Studies have revealed that levels of IL-6, the most common type of cytokine released by activated macrophages, rise sharply in severe manifestations of COVID-19 and a proportionate rise of IL-6 is correlated with disease severity [4,23]. In the ATRICOV 452 treated group, the mean percentage improvement in IL-6 levels on visits 6, 8, and 9 with reference to visit 1 were 27%, 30%, and 34% respectively. Whereas in the placebo-treated group the mean percentage improvement in IL-6 levels on visits 6, 8, and 9 with reference to visit 1 were 21%, 36%, and 40% respectively. This has illustrated the proportionate improvement in ferritin levels from a visit to visit in both ATRICOV 452 and placebo-treated groups.

A retrospective cohort study that included 140 COVID-19 patients found significantly increased IL-6, CRP, and PCT levels in the severe group than in the moderate group [17]. The mean percentage improvement in PCT levels on visits 6, 8, and 9 with reference to visit 1 were −34%, −24%, and 9% respectively in ATRICOV 452 treated group. Whereas in the placebo-treated group the mean percentage improvement in PCT levels on visits 6, 8, and 9 with reference to visit 1 were −27%, −40%, and 0.2% respectively. This has illustrated the proportionate improvement in ferritin levels from a visit to visit in both ATRICOV 452 and placebo-treated groups.

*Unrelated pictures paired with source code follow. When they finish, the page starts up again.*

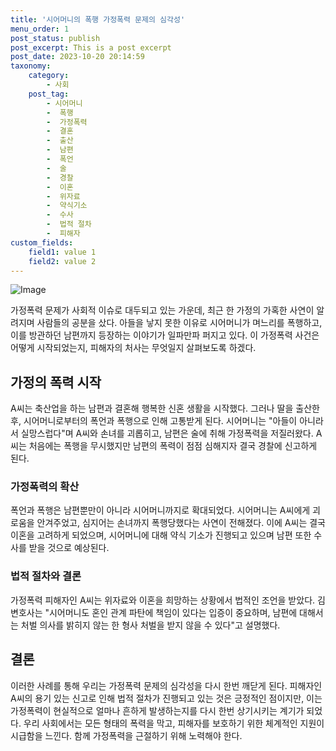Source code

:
 ```yaml
---
title: '시어머니의 폭행 가정폭력 문제의 심각성'
menu_order: 1
post_status: publish
post_excerpt: This is a post excerpt
post_date: 2023-10-20 20:14:59
taxonomy:
    category:
        - 사회
    post_tag:
        - 시어머니
        -  폭행
        -  가정폭력
        -  결혼
        -  출산
        -  남편
        -  폭언
        -  술
        -  경찰
        -  이혼
        -  위자료
        -  약식기소
        -  수사
        -  법적 절차
        -  피해자
custom_fields:
    field1: value 1
    field2: value 2
---
```


![Image](https://imgnews.pstatic.net/image/008/2024/02/07/0004996151_001_20240207102200999.jpg?type=w647)


가정폭력 문제가 사회적 이슈로 대두되고 있는 가운데, 최근 한 가정의 가혹한 사연이 알려지며 사람들의 공분을 샀다. 아들을 낳지 못한 이유로 시어머니가 며느리를 폭행하고, 이를 방관하던 남편까지 등장하는 이야기가 일파만파 퍼지고 있다. 이 가정폭력 사건은 어떻게 시작되었는지, 피해자의 처사는 무엇일지 살펴보도록 하겠다.

## 가정의 폭력 시작

A씨는 축산업을 하는 남편과 결혼해 행복한 신혼 생활을 시작했다. 그러나 딸을 출산한 후, 시어머니로부터의 폭언과 폭행으로 인해 고통받게 된다. 시어머니는 "아들이 아니라서 실망스럽다"며 A씨와 손녀를 괴롭히고, 남편은 술에 취해 가정폭력을 저질러왔다. A씨는 처음에는 폭행을 무시했지만 남편의 폭력이 점점 심해지자 결국 경찰에 신고하게 된다.

### 가정폭력의 확산

폭언과 폭행은 남편뿐만이 아니라 시어머니까지로 확대되었다. 시어머니는 A씨에게 괴로움을 안겨주었고, 심지어는 손녀까지 폭행당했다는 사연이 전해졌다. 이에 A씨는 결국 이혼을 고려하게 되었으며, 시어머니에 대해 약식 기소가 진행되고 있으며 남편 또한 수사를 받을 것으로 예상된다.

### 법적 절차와 결론

가정폭력 피해자인 A씨는 위자료와 이혼을 희망하는 상황에서 법적인 조언을 받았다. 김 변호사는 "시어머니도 혼인 관계 파탄에 책임이 있다는 입증이 중요하며, 남편에 대해서는 처벌 의사를 밝히지 않는 한 형사 처벌을 받지 않을 수 있다"고 설명했다.

## 결론

이러한 사례를 통해 우리는 가정폭력 문제의 심각성을 다시 한번 깨닫게 된다. 피해자인 A씨의 용기 있는 신고로 인해 법적 절차가 진행되고 있는 것은 긍정적인 점이지만, 이는 가정폭력이 현실적으로 얼마나 흔하게 발생하는지를 다시 한번 상기시키는 계기가 되었다. 우리 사회에서는 모든 형태의 폭력을 막고, 피해자를 보호하기 위한 체계적인 지원이 시급함을 느낀다. 함께 가정폭력을 근절하기 위해 노력해야 한다.
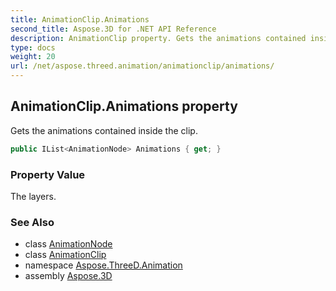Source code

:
 ```yaml
---
title: AnimationClip.Animations
second_title: Aspose.3D for .NET API Reference
description: AnimationClip property. Gets the animations contained inside the clip
type: docs
weight: 20
url: /net/aspose.threed.animation/animationclip/animations/
---
```

## AnimationClip.Animations property

Gets the animations contained inside the clip.

```csharp
public IList<AnimationNode> Animations { get; }
```

### Property Value

The layers.

### See Also

* class [AnimationNode](../../animationnode/)
* class [AnimationClip](../)
* namespace [Aspose.ThreeD.Animation](../../../aspose.threed.animation/)
* assembly [Aspose.3D](../../../)


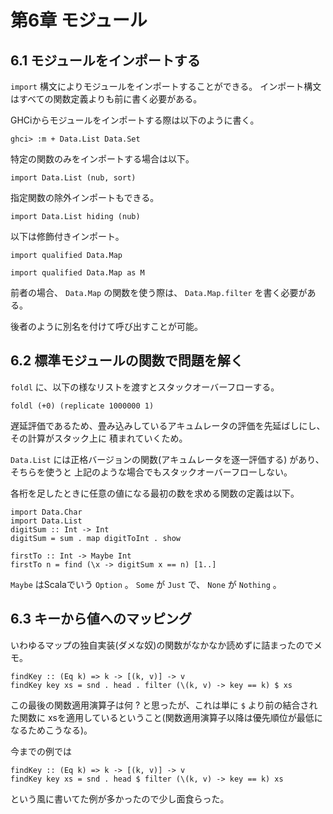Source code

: # 第6章 モジュール

## 6.1 モジュールをインポートする

```import``` 構文によりモジュールをインポートすることができる。
インポート構文はすべての関数定義よりも前に書く必要がある。

GHCiからモジュールをインポートする際は以下のように書く。

```
ghci> :m + Data.List Data.Set
```

特定の関数のみをインポートする場合は以下。

```
import Data.List (nub, sort)
```

指定関数の除外インポートもできる。

```
import Data.List hiding (nub)
```

以下は修飾付きインポート。

```
import qualified Data.Map

import qualified Data.Map as M
```

前者の場合、 ```Data.Map``` の関数を使う際は、 ```Data.Map.filter``` を書く必要がある。

後者のように別名を付けて呼び出すことが可能。


## 6.2 標準モジュールの関数で問題を解く

```foldl``` に、以下の様なリストを渡すとスタックオーバーフローする。

```
foldl (+0) (replicate 1000000 1)
```

遅延評価であるため、畳み込みしているアキュムレータの評価を先延ばしにし、その計算がスタック上に
積まれていくため。

```Data.List``` には正格バージョンの関数(アキュムレータを逐一評価する) があり、そちらを使うと
上記のような場合でもスタックオーバーフローしない。

各桁を足したときに任意の値になる最初の数を求める関数の定義は以下。

```
import Data.Char
import Data.List
digitSum :: Int -> Int
digitSum = sum . map digitToInt . show

firstTo :: Int -> Maybe Int
firstTo n = find (\x -> digitSum x == n) [1..]
```

```Maybe``` はScalaでいう ```Option``` 。
```Some``` が ```Just``` で、 ```None``` が ```Nothing``` 。

## 6.3 キーから値へのマッピング

いわゆるマップの独自実装(ダメな奴)の関数がなかなか読めずに詰まったのでメモ。

```
findKey :: (Eq k) => k -> [(k, v)] -> v
findKey key xs = snd . head . filter (\(k, v) -> key == k) $ xs
```

この最後の関数適用演算子は何 ? と思ったが、これは単に ```$``` より前の結合された関数に
xsを適用しているということ(関数適用演算子以降は優先順位が最低になるためこうなる)。

今までの例では

```
findKey :: (Eq k) => k -> [(k, v)] -> v
findKey key xs = snd . head $ filter (\(k, v) -> key == k) xs
```

という風に書いてた例が多かったので少し面食らった。

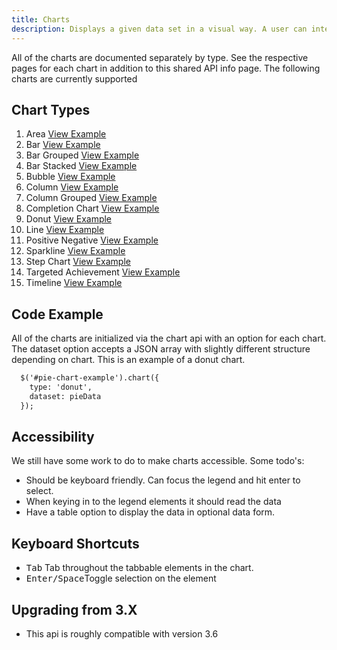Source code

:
 ```yaml
---
title: Charts
description: Displays a given data set in a visual way. A user can interpret the data to gain insights. Best for showing data distributions, comparisons, or trends.
---
```


All of the charts are documented separately by type. See the respective pages for each chart in addition to this shared API info page. The following charts are currently supported

## Chart Types

1. Area [View Example]( ../area)
1. Bar [View Example]( ../bar)
1. Bar Grouped [View Example]( ../bar-grouped)
1. Bar Stacked [View Example]( ../bar-stacked)
1. Bubble [View Example]( ../bubble)
1. Column [View Example]( ../column)
1. Column Grouped [View Example]( ../column-grouped)
1. Completion Chart [View Example]( ../completion-chart)
1. Donut [View Example]( ../donut)
1. Line [View Example]( ../line)
1. Positive Negative [View Example]( ../positive-negative)
1. Sparkline [View Example]( ../sparkline)
1. Step Chart [View Example]( ../step-chart)
1. Targeted Achievement [View Example]( ../targeted-achievement)
1. Timeline [View Example]( ../timeline)

## Code Example

All of the charts are initialized via the chart api with an option for each chart. The dataset option accepts a JSON array with slightly different structure depending on chart. This is an example of a donut chart.

```html
  $('#pie-chart-example').chart({
    type: 'donut',
    dataset: pieData
  });
```

## Accessibility

We still have some work to do to make charts accessible. Some todo's:

- Should be keyboard friendly. Can focus the legend and hit enter to select.
- When keying in to the legend elements it should read the data
- Have a table option to display the data in optional data form.

## Keyboard Shortcuts

- <kbd>Tab</kbd> Tab throughout the tabbable elements in the chart.
- <kbd>Enter/Space</kbd>Toggle selection on the element

## Upgrading from 3.X

- This api is roughly compatible with version 3.6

The mean scores of systemic safety Biochemical test (RBS, HbAlc) from visit 1 to visit 9 were normal and also at EOT.

During the treatment period, no patients were in the requirement for supplemental oxygen, non-invasive ventilation, mechanical ventilation and Intensive Care Unit (ICU).

Secondary outcomes

There was no requirement for escalation of care in both the treatment groups. The proportions of patients who developed a fever during the study period were not significantly different between the 2 treatment groups.

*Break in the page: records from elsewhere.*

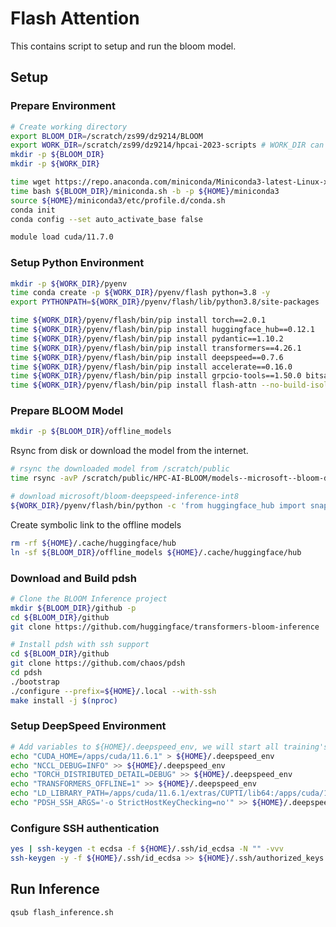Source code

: # Flash Attention

This contains script to setup and run the bloom model.

## Setup

### Prepare Environment

``` bash
# Create working directory
export BLOOM_DIR=/scratch/zs99/dz9214/BLOOM
export WORK_DIR=/scratch/zs99/dz9214/hpcai-2023-scripts # WORK_DIR can be the same as BLOOM_DIR
mkdir -p ${BLOOM_DIR}
mkdir -p ${WORK_DIR}
```

``` bash
time wget https://repo.anaconda.com/miniconda/Miniconda3-latest-Linux-x86_64.sh -O ${BLOOM_DIR}/miniconda.sh
time bash ${BLOOM_DIR}/miniconda.sh -b -p ${HOME}/miniconda3
source ${HOME}/miniconda3/etc/profile.d/conda.sh
conda init
conda config --set auto_activate_base false
```

``` bash
module load cuda/11.7.0
```

### Setup Python Environment

``` bash
mkdir -p ${WORK_DIR}/pyenv
time conda create -p ${WORK_DIR}/pyenv/flash python=3.8 -y
export PYTHONPATH=${WORK_DIR}/pyenv/flash/lib/python3.8/site-packages
```

``` bash
time ${WORK_DIR}/pyenv/flash/bin/pip install torch==2.0.1
time ${WORK_DIR}/pyenv/flash/bin/pip install huggingface_hub==0.12.1
time ${WORK_DIR}/pyenv/flash/bin/pip install pydantic==1.10.2
time ${WORK_DIR}/pyenv/flash/bin/pip install transformers==4.26.1
time ${WORK_DIR}/pyenv/flash/bin/pip install deepspeed==0.7.6
time ${WORK_DIR}/pyenv/flash/bin/pip install accelerate==0.16.0
time ${WORK_DIR}/pyenv/flash/bin/pip install grpcio-tools==1.50.0 bitsandbytes flask flask_api fastapi==0.89.1 uvicorn==0.19.0 jinja2==3.1.2
time ${WORK_DIR}/pyenv/flash/bin/pip install flash-attn --no-build-isolation
```

### Prepare BLOOM Model

``` bash
mkdir -p ${BLOOM_DIR}/offline_models
```

Rsync from disk or download the model from the internet.

``` bash
# rsync the downloaded model from /scratch/public
time rsync -avP /scratch/public/HPC-AI-BLOOM/models--microsoft--bloom-deepspeed-inference-int8 ${BLOOM_DIR}/offline_models
```

``` bash
# download microsoft/bloom-deepspeed-inference-int8
${WORK_DIR}/pyenv/flash/bin/python -c 'from huggingface_hub import snapshot_download; snapshot_download(repo_id="microsoft/bloom-deepspeed-inference-int8",local_files_only=False,cache_dir="/scratch/zs99/dz9214/BLOOM/offline_models",ignore_patterns=["*.safetensors"],)'
```

Create symbolic link to the offline models

``` bash
rm -rf ${HOME}/.cache/huggingface/hub
ln -sf ${BLOOM_DIR}/offline_models ${HOME}/.cache/huggingface/hub
```

### Download and Build pdsh

```bash
# Clone the BLOOM Inference project
mkdir ${BLOOM_DIR}/github -p
cd ${BLOOM_DIR}/github
git clone https://github.com/huggingface/transformers-bloom-inference

# Install pdsh with ssh support
cd ${BLOOM_DIR}/github
git clone https://github.com/chaos/pdsh
cd pdsh
./bootstrap
./configure --prefix=${HOME}/.local --with-ssh
make install -j $(nproc)
```

### Setup DeepSpeed Environment

``` bash
# Add variables to ${HOME}/.deepspeed_env, we will start all training's from $HOME directory
echo "CUDA_HOME=/apps/cuda/11.6.1" > ${HOME}/.deepspeed_env
echo "NCCL_DEBUG=INFO" >> ${HOME}/.deepspeed_env
echo "TORCH_DISTRIBUTED_DETAIL=DEBUG" >> ${HOME}/.deepspeed_env
echo "TRANSFORMERS_OFFLINE=1" >> ${HOME}/.deepspeed_env
echo "LD_LIBRARY_PATH=/apps/cuda/11.6.1/extras/CUPTI/lib64:/apps/cuda/11.6.1/lib64" >> ${HOME}/.deepspeed_env
echo "PDSH_SSH_ARGS='-o StrictHostKeyChecking=no'" >> ${HOME}/.deepspeed_env
```

### Configure SSH authentication

``` bash
yes | ssh-keygen -t ecdsa -f ${HOME}/.ssh/id_ecdsa -N "" -vvv
ssh-keygen -y -f ${HOME}/.ssh/id_ecdsa >> ${HOME}/.ssh/authorized_keys
```

## Run Inference

``` bash
qsub flash_inference.sh
```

Considering the exploratory nature and analysis of study outcomes, the safety and potential of ATRICOV 452 in improving the level of COVID-19 specific inflammatory markers in adult COVID-19 patients were assessed. No serious adverse events occurred during the study and ATRICOV 452 was found well tolerated. Although this is an exploratory phase 2 study, the study has demonstrated the safety and efficiency of ATRICOV 452 (along with the standard of care) in improving the level of COVID-19-specific inflammatory markers.

Conclusion

The investigational product, ATRICOV 452 capsule of 500 mg, has been found to be safe and well-tolerated for single-dose study, without any safety concerns. The CTRI registered Phase 2 trial performed with two arms (Placebo & ATRICOV 452) has significantly reduced the level of COVID-19 specific inflammatory markers and no adverse events were reported. This proved the safety and efficacy of plant formulation ATRICOV 452 along with the standard of care in improving the level of COVID-19 specific inflammatory markers and consequently in reducing COVID-19-associated morbidity.

Key points

Question: Can an active intervention with plant formulation in COVID patients is safe and improve the level of COVID-19 specific inflammatory markers?

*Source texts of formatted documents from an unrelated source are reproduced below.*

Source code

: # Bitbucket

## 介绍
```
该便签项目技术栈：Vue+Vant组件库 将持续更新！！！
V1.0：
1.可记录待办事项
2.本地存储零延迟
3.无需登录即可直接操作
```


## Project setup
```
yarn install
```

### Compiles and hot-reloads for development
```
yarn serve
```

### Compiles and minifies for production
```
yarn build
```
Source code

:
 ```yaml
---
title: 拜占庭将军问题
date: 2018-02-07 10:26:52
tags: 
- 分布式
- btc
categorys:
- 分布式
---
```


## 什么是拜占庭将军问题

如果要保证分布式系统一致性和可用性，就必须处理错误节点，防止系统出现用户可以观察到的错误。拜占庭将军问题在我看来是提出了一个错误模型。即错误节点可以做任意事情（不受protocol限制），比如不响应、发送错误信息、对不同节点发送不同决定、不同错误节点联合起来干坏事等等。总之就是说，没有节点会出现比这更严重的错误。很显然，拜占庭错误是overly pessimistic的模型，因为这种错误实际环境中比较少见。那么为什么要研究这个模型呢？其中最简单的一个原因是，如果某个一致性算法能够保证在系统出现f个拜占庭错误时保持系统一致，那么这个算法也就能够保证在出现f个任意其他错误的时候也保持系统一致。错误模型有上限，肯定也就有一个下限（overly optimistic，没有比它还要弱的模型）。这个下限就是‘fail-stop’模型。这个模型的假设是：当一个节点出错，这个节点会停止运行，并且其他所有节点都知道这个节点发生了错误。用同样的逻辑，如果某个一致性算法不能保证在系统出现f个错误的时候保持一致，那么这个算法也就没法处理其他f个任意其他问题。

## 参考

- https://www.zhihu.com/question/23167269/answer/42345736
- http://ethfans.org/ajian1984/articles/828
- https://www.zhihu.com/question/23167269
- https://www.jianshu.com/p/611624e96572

Findings: Current study has demonstrated the utility of plant formulation (ATRICOV 452) in COVID-19 patients. The clinical trial registry of India (CTRI) registered Phase 1 trial has shown the safe usage of plant formulation in healthy human volunteers. Further, a single-blind, randomized, placebo-controlled, exploratory phase 2 clinical trial that included 100 patients, has shown that the plant formulation (ATRICOV 452) can improve the level of COVID-19 specific inflammatory markers compared with the placebo group. No adverse drug reactions or events are recorded.

Meaning: Results and outcomes demonstrate the safe usage of plant formulation (ATRICOV 452) in humans and it can improve the level of COVID-19 specific inflammatory markers in COVID-19 patients.

Declaration of interests

The authors declare the following financial interests/personal relationships which may be considered as potential competing interests: Latha Damle is the founder of Atrimed Biotech LLP and holds equity in Atrimed Pharmaceuticals. Hrishikesh Damle hold equity shares in Atrimed Pharmaceuticals.

Grant information: The study was sponsored by Atrimed Pharmaceuticals Pvt. Ltd and no external funding was received for the study.